What the task requires
The records below are to be transcribed exactly from their first line to the line that has "test case, TREAT)", inclusive, with every picture omitted.

______

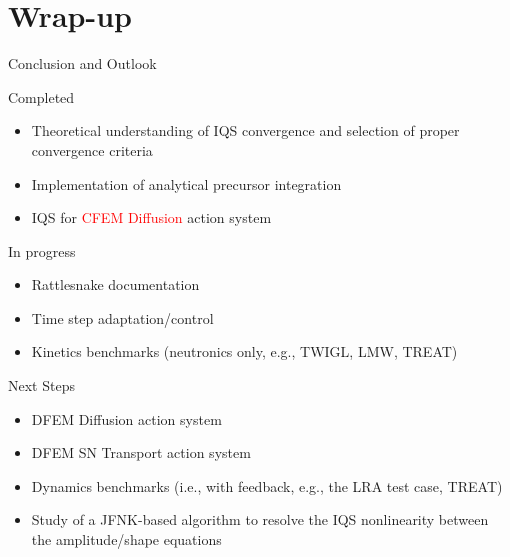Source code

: \documentclass[8pt]{beamer}
\newcommand{\bi}{\begin{itemize}}
\newcommand{\ei}{\end{itemize}}
\newcommand{\tcr}[1]{\textcolor{red}{#1}}
\begin{document}

%
%


%


\section{Wrap-up}

\begin{frame}{Conclusion and Outlook}

\begin{block}{Completed}
\bi
\item Theoretical understanding of IQS convergence and selection of proper convergence criteria
\item Implementation of analytical precursor integration
\item IQS for \tcr{CFEM Diffusion} action system
\ei
\end{block}

\begin{block}{In progress}
\bi
\item Rattlesnake documentation
\item Time step adaptation/control
\item Kinetics benchmarks (neutronics only, e.g., TWIGL, LMW, TREAT)
\ei
\end{block}
\begin{block}{Next Steps}
\bi
\item DFEM Diffusion action system
\item DFEM SN Transport action system
\item Dynamics benchmarks (i.e., with feedback, e.g., the LRA test case, TREAT)
\item Study of a JFNK-based algorithm to resolve the IQS nonlinearity between the amplitude/shape equations
\ei
\end{block}

\end{frame}
\end{document}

______

Your response
Source code

: \documentclass[8pt]{beamer}
\newcommand{\bi}{\begin{itemize}}
\newcommand{\ei}{\end{itemize}}
\newcommand{\tcr}[1]{\textcolor{red}{#1}}
\begin{document}

%
%


%


\section{Wrap-up}

\begin{frame}{Conclusion and Outlook}

\begin{block}{Completed}
\bi
\item Theoretical understanding of IQS convergence and selection of proper convergence criteria
\item Implementation of analytical precursor integration
\item IQS for \tcr{CFEM Diffusion} action system
\ei
\end{block}

\begin{block}{In progress}
\bi
\item Rattlesnake documentation
\item Time step adaptation/control
\item Kinetics benchmarks (neutronics only, e.g., TWIGL, LMW, TREAT)
\ei
\end{block}
\begin{block}{Next Steps}
\bi
\item DFEM Diffusion action system
\item DFEM SN Transport action system
\item Dynamics benchmarks (i.e., with feedback, e.g., the LRA test case, TREAT)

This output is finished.